Послушницы, слегка откашливаясь, зашуршали листочками и стихли. Ася и Вера в растерянности смотрели на черточки и крючочки на бумажках.
Регентша заметила их смятение:
– Вера, Ася, вы грамоте обучены? Читать умеете? – спросила она.
– Да, мы ходим… ходили в церковно-приходскую школу, – ответила за двоих Ася. – Только тут не буквы, а что-то непонятное.
– Это ноты. Похоже, нотная грамота вам незнакома. Это ничего, научим. Пока слушайте хор и тихонько подпевайте, если сможете.
Репетиция началась. Послушницы пели слаженно, но матушка Ксения то и дело прерывала хор стуком по пюпитру, делала замечания. Хор снова и снова повторял отрывки из тропаря, пока регентша не кивнула удовлетворенно. Затем перешли к следующему песнопению. Вера скоро утомилась. Она бестолково таращилась на свой листок и чуть слышно повторяла незнакомые слова молитвы. Ася освоилась быстро, под одобрительными взглядами регентши подпевала все громче, уверенней те слова, которые смогла уловить.
Все в новой жизни было для Аси любопытным, интересным, она с удовольствием, с жадностью училась пению, вот только бесконечные молебны утомляли, навевали скуку, ее деятельной натуре трудно было выдержать длительное стояние в храме.
А Верочке службы нравились, слова молитв с каждым днем становились понятнее, она постигала их смысл, поэтому долгие службы скучными ей не казались. Для нее это был разговор с Богом и с ушедшей на небеса матушкой. Девочка верила, что мама, став ангелом, ее слышит, любит и оберегает, как оберегала в земной жизни. Эти неслышные окружающим разговоры успокаивали Верочку, примиряли со случившимся, с нелегкими обязанностями послушницы.

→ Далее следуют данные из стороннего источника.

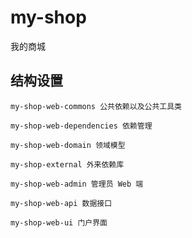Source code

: # my-shop
我的商城

## 结构设置
```
my-shop-web-commons 公共依赖以及公共工具类

my-shop-web-dependencies 依赖管理

my-shop-web-domain 领域模型

my-shop-external 外来依赖库

my-shop-web-admin 管理员 Web 端

my-shop-web-api 数据接口

my-shop-web-ui 门户界面

```



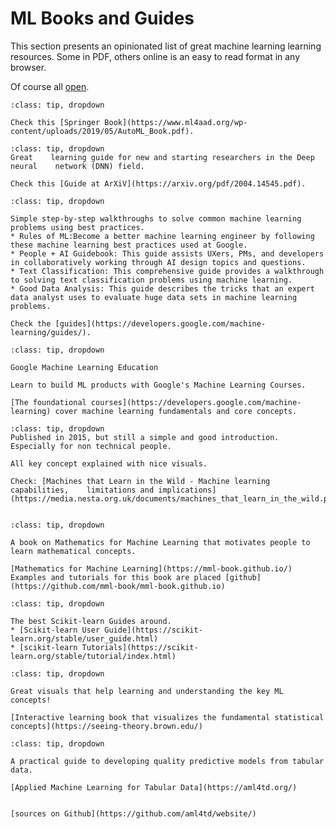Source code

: # ML Books and Guides 

This section presents an opinionated list of great machine learning
learning resources. Some in PDF, others online is an easy to read format in any browser.

Of course all [open](http://opendefinition.org/od/2.1/en/).


```{admonition} AutoML: Methods, Systems, Challenges.
:class: tip, dropdown

Check this [Springer Book](https://www.ml4aad.org/wp-content/uploads/2019/05/AutoML_Book.pdf).

```


```{admonition} Explainable Deep Learning: A Field Guide for the Uninitiated.
:class: tip, dropdown
Great    learning guide for new and starting researchers in the Deep neural    network (DNN) field. 

Check this [Guide at ArXiV](https://arxiv.org/pdf/2004.14545.pdf).

```



```{admonition} Google Machine Learning Guides
:class: tip, dropdown

Simple step-by-step walkthroughs to solve common machine learning problems using best practices.
* Rules of ML:Become a better machine learning engineer by following these machine learning best practices used at Google. 
* People + AI Guidebook: This guide assists UXers, PMs, and developers in collaboratively working through AI design topics and questions. 
* Text Classification: This comprehensive guide provides a walkthrough to solving text classification problems using machine learning. 
* Good Data Analysis: This guide describes the tricks that an expert data analyst uses to evaluate huge data sets in machine learning problems. 

Check the [guides](https://developers.google.com/machine-learning/guides/).  

```



```{admonition} Google Machine Learning Education
:class: tip, dropdown

Google Machine Learning Education

Learn to build ML products with Google's Machine Learning Courses.

[The foundational courses](https://developers.google.com/machine-learning) cover machine learning fundamentals and core concepts.
```


```{admonition}  Machines that Learn in the Wild
:class: tip, dropdown
Published in 2015, but still a simple and good introduction. Especially for non technical people.

All key concept explained with nice visuals.

Check: [Machines that Learn in the Wild - Machine learning capabilities,    limitations and implications](https://media.nesta.org.uk/documents/machines_that_learn_in_the_wild.pdf)


```


```{admonition}  Mathematics for Machine Learning
:class: tip, dropdown

A book on Mathematics for Machine Learning that motivates people to learn mathematical concepts.

[Mathematics for Machine Learning](https://mml-book.github.io/)
Examples and tutorials for this book are placed [github](https://github.com/mml-book/mml-book.github.io)

```



```{admonition}  Scikit-learn Guides
:class: tip, dropdown

The best Scikit-learn Guides around. 
* [Scikit-learn User Guide](https://scikit-learn.org/stable/user_guide.html)
* [scikit-learn Tutorials](https://scikit-learn.org/stable/tutorial/index.html)

```


```{admonition}   Seeing Theory, A visual introduction to probability and statistics.
:class: tip, dropdown

Great visuals that help learning and understanding the key ML concepts!

[Interactive learning book that visualizes the fundamental statistical concepts](https://seeing-theory.brown.edu/)

```


```{admonition}   Applied Machine Learning for Tabular Data.
:class: tip, dropdown

A practical guide to developing quality predictive models from tabular data. 

[Applied Machine Learning for Tabular Data](https://aml4td.org/)


[sources on Github](https://github.com/aml4td/website/)

```

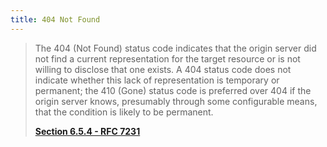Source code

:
 ```yaml
---
title: 404 Not Found
---
```


> The 404 (Not Found) status code indicates that the origin server did not find a current representation for the target resource or is not willing to disclose that one exists.  A 404 status code does not indicate whether this lack of representation is temporary or permanent; the 410 (Gone) status code is preferred over 404 if the origin server knows, presumably through some configurable means, that the condition is likely to be permanent.
>
> **[Section 6.5.4 - RFC 7231](https://tools.ietf.org/html/rfc7231#section-6.5.4)**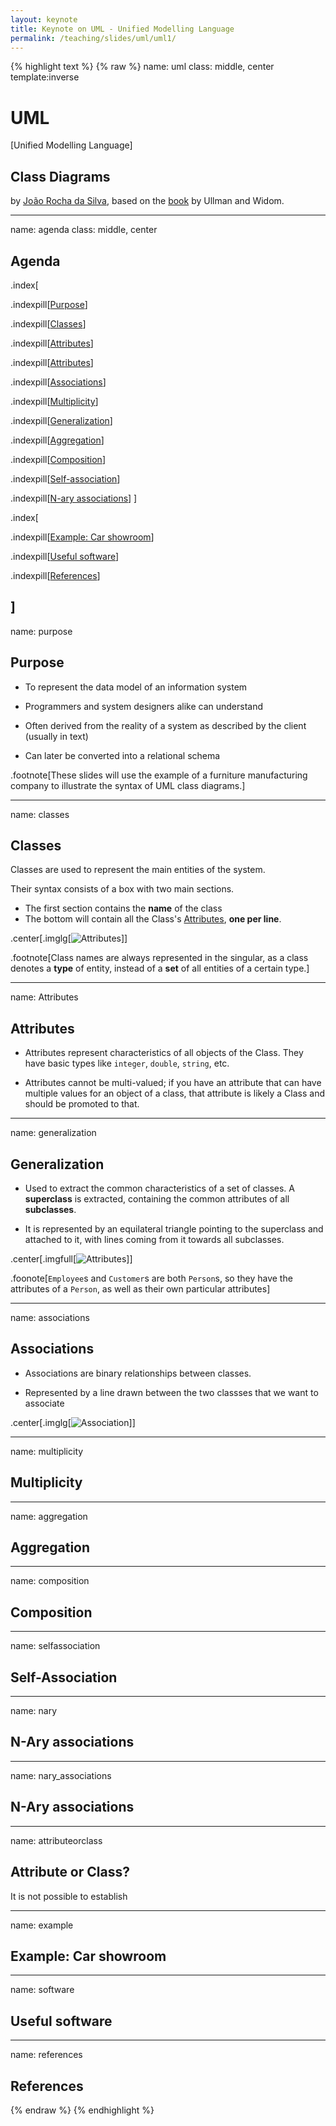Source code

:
 ```yaml
---
layout: keynote
title: Keynote on UML - Unified Modelling Language
permalink: /teaching/slides/uml/uml1/
---
```

{% highlight text %}
{% raw %}
name: uml
class: middle, center
template:inverse

# UML 
[Unified Modelling Language] 

## Class Diagrams
by [João Rocha da Silva](https://silvae86.github.io), based on the [book](https://dl.acm.org/citation.cfm?id=1554749) by Ullman and Widom.

---
name: agenda
class: middle, center

## Agenda
.index[

.indexpill[[Purpose](#purpose)]

.indexpill[[Classes](#classes)]

.indexpill[[Attributes](#attributes)]

.indexpill[[Attributes](#attributes)]

.indexpill[[Associations](#associations)]

.indexpill[[Multiplicity](#multiplicity)]

.indexpill[[Generalization](#generalization)]

.indexpill[[Aggregation](#aggregation)]

.indexpill[[Composition](#composition)]

.indexpill[[Self-association](#selfassociation)]

.indexpill[[N-ary associations](#nary_associations)]
]

.index[

.indexpill[[Example: Car showroom](#example)]

.indexpill[[Useful software](#software)]

.indexpill[[References](#references)]

]
---
name: purpose
## Purpose

- To represent the data model of an information system

- Programmers and system designers alike can understand

- Often derived from the reality of a system as described by the client (usually in text)

- Can later be converted into a relational schema

.footnote[These slides will use the example of a furniture manufacturing company to illustrate the syntax of UML class diagrams.]

---
name: classes
## Classes

Classes are used to represent the main entities of the system. 

Their syntax consists of a box with two main sections.

- The first section contains the **name** of the class 
- The bottom will contain all the Class's [Attributes](#attributes), **one per line**.

.center[.imglg[![Attributes](../diagrams/UMLDiagrams/Classes.png)]]

.footnote[Class names are always represented in the singular, as a class denotes a **type** of entity, instead of a **set** of all entities of a certain type.]

---
name: Attributes
## Attributes

- Attributes represent characteristics of all objects of the Class. They have basic types like `integer`, `double`, `string`, etc.

- Attributes cannot be multi-valued; if you have an attribute that can have multiple values for an object of a class, that attribute is likely a Class and should be promoted to that.

---
name: generalization
## Generalization

- Used to extract the common characteristics of a set of classes. A **superclass** is extracted, containing the common attributes of all **subclasses**.

- It is represented by an equilateral triangle pointing to the superclass and attached to it, with lines coming from it towards all subclasses.

.center[.imgfull[![Attributes](../diagrams/UMLDiagrams/Generalization.png)]]

.foonote[`Employee`s and `Customer`s are both `Person`s, so they have the attributes of a `Person`, as well as their own particular attributes]

---
name: associations
## Associations

- Associations are binary relationships between classes. 

- Represented by a line drawn between the two classses that we want to associate

.center[.imglg[![Association](../diagrams/UMLDiagrams/Association.png)]]

---
name: multiplicity
## Multiplicity

---
name: aggregation
## Aggregation

---
name: composition
## Composition

---
name: selfassociation
## Self-Association

---
name: nary
## N-Ary associations

---
name: nary_associations
## N-Ary associations

---
name: attributeorclass
## Attribute or Class? 

It is not possible to establish 

---
name: example
## Example: Car showroom

---
name: software
## Useful software

---
name: references
## References

{% endraw %}
{% endhighlight %}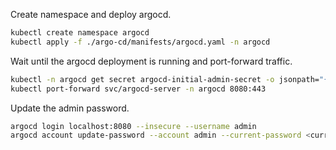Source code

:Create namespace and deploy argocd.

```bash
kubectl create namespace argocd
kubectl apply -f ./argo-cd/manifests/argocd.yaml -n argocd
```

Wait until the argocd deployment is running and port-forward traffic.

```bash
kubectl -n argocd get secret argocd-initial-admin-secret -o jsonpath="{.data.password}" | base64 -d; echo
kubectl port-forward svc/argocd-server -n argocd 8080:443
```

Update the admin password.

```bash
argocd login localhost:8080 --insecure --username admin
argocd account update-password --account admin --current-password <current-password> --new-password <new-password>
```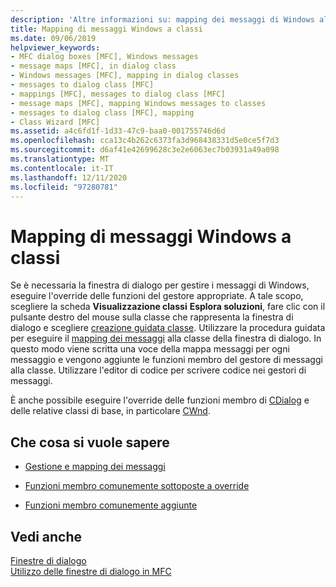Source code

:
 ```yaml
---
description: 'Altre informazioni su: mapping dei messaggi di Windows alla classe'
title: Mapping di messaggi Windows a classi
ms.date: 09/06/2019
helpviewer_keywords:
- MFC dialog boxes [MFC], Windows messages
- message maps [MFC], in dialog class
- Windows messages [MFC], mapping in dialog classes
- messages to dialog class [MFC]
- mappings [MFC], messages to dialog class [MFC]
- message maps [MFC], mapping Windows messages to classes
- messages to dialog class [MFC], mapping
- Class Wizard [MFC]
ms.assetid: a4c6fd1f-1d33-47c9-baa0-001755746d6d
ms.openlocfilehash: cca13c4b262c6373fa3d968438331d5e0ce5f7d3
ms.sourcegitcommit: d6af41e42699628c3e2e6063ec7b03931a49a098
ms.translationtype: MT
ms.contentlocale: it-IT
ms.lasthandoff: 12/11/2020
ms.locfileid: "97280781"
---
```

# <a name="mapping-windows-messages-to-your-class"></a>Mapping di messaggi Windows a classi

Se è necessaria la finestra di dialogo per gestire i messaggi di Windows, eseguire l'override delle funzioni del gestore appropriate. A tale scopo, scegliere la scheda **Visualizzazione classi** **Esplora soluzioni**, fare clic con il pulsante destro del mouse sulla classe che rappresenta la finestra di dialogo e scegliere [creazione guidata classe](reference/mfc-class-wizard.md). Utilizzare la procedura guidata per eseguire il [mapping dei messaggi](reference/mapping-messages-to-functions.md) alla classe della finestra di dialogo. In questo modo viene scritta una voce della mappa messaggi per ogni messaggio e vengono aggiunte le funzioni membro del gestore di messaggi alla classe. Utilizzare l'editor di codice per scrivere codice nei gestori di messaggi.

È anche possibile eseguire l'override delle funzioni membro di [CDialog](reference/cdialog-class.md) e delle relative classi di base, in particolare [CWnd](reference/cwnd-class.md).

## <a name="what-do-you-want-to-know-more-about"></a>Che cosa si vuole sapere

- [Gestione e mapping dei messaggi](message-handling-and-mapping.md)

- [Funzioni membro comunemente sottoposte a override](commonly-overridden-member-functions.md)

- [Funzioni membro comunemente aggiunte](commonly-added-member-functions.md)

## <a name="see-also"></a>Vedi anche

[Finestre di dialogo](dialog-boxes.md)<br/>
[Utilizzo delle finestre di dialogo in MFC](life-cycle-of-a-dialog-box.md)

Дни девочек были расписаны по часам. После утренней службы и завтрака в трапезной они отправлялись в классы. Верочка, как умеющая читать и писать, была зачислена на вторую ступень, где кроме Закона Божьего изучали краткую историю «ветхага и новага завета», а также арифметику, чтение и чистописание. Ася после экзамена попала на третью, высшую ступень обучения. Главными предметами там были, конечно же, Закон Божий и Священная история. Кроме них девочкам преподавали грамматику, арифметику, русскую историю со времен Петра Великого и географию. Уроки вели приходящие учителя, кроме них в классе обязательно присутствовала монашка, надзирающая за благопристойным поведением и прилежанием учениц. Не забалуешь. Учиться приходилось старательно, но сестрам это даже нравилось, обе были способными к учению. Уроки длились до обедни и позже продолжались после службы и трапезы. Заканчивалось учение уроками рукоделия. Вела их одна из монахинь, матушка Наталья. Тут особенными успехами и прилежанием отличалась младшая из сестер, Верочка. Девочку так радовало, что ее работы отличают, что она старалась еще больше и в результате стала лучшей ученицей. Монастырская жизнь нравилась ей все больше.
Ася рукодельничать не любила, ее неугомонному, подвижному характеру претило долгое сидение за пяльцами или кропотливая работа спицами. Зато она стала первой в науках, особенно в истории и географии, здесь ей все было интересно, любопытно. Оказывается, мир такой большой и разный! Каких только земель, каких чудес, каких народов в нем нет! И так хотелось все это увидеть своими глазами, везде побывать!
После вечерней службы девочки обучались пению или выполняли назначенные каждой послушания по хозяйству на кухне или в огороде. При таком расписании скучать по дому и плакать им было совершенно некогда.
Вскоре монастырские порядки утратили для сестер Севастьяновых свою новизну, стали привычными. И потекли дни, похожие один на другой.